*Work to complete*
Go line by line through the entries below and copy those containing the string "dataset".

*Provided material*
....

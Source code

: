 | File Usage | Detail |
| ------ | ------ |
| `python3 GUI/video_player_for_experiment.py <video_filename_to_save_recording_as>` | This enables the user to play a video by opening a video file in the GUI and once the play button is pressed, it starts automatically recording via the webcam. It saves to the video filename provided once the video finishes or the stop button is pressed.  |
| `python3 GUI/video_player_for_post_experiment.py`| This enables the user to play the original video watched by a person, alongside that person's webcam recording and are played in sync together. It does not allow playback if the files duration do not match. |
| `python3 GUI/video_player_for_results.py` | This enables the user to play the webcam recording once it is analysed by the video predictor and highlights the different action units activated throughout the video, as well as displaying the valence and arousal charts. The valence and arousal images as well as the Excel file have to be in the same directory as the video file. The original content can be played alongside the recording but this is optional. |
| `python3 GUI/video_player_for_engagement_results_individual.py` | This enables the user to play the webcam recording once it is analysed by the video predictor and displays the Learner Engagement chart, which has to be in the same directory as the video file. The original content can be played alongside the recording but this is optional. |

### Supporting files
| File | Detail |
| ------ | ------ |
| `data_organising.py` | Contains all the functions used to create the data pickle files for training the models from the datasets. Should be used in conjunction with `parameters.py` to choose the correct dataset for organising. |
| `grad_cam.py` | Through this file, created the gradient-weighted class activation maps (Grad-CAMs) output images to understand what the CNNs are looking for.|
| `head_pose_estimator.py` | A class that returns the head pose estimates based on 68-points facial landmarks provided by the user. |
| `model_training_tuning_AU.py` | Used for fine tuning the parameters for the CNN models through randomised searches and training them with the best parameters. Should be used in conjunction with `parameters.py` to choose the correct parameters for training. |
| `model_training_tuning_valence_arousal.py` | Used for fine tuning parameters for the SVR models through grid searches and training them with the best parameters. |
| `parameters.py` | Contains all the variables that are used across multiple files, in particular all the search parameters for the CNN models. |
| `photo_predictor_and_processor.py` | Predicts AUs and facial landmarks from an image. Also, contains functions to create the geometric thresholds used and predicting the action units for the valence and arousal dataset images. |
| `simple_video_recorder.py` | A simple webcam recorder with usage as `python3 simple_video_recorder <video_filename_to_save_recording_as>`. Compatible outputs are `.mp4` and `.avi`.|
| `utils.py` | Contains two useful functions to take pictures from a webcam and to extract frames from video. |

....

*Result of this task*
| `data_organising.py` | Contains all the functions used to create the data pickle files for training the models from the datasets. Should be used in conjunction with `parameters.py` to choose the correct dataset for organising. |
| `photo_predictor_and_processor.py` | Predicts AUs and facial landmarks from an image. Also, contains functions to create the geometric thresholds used and predicting the action units for the valence and arousal dataset images. |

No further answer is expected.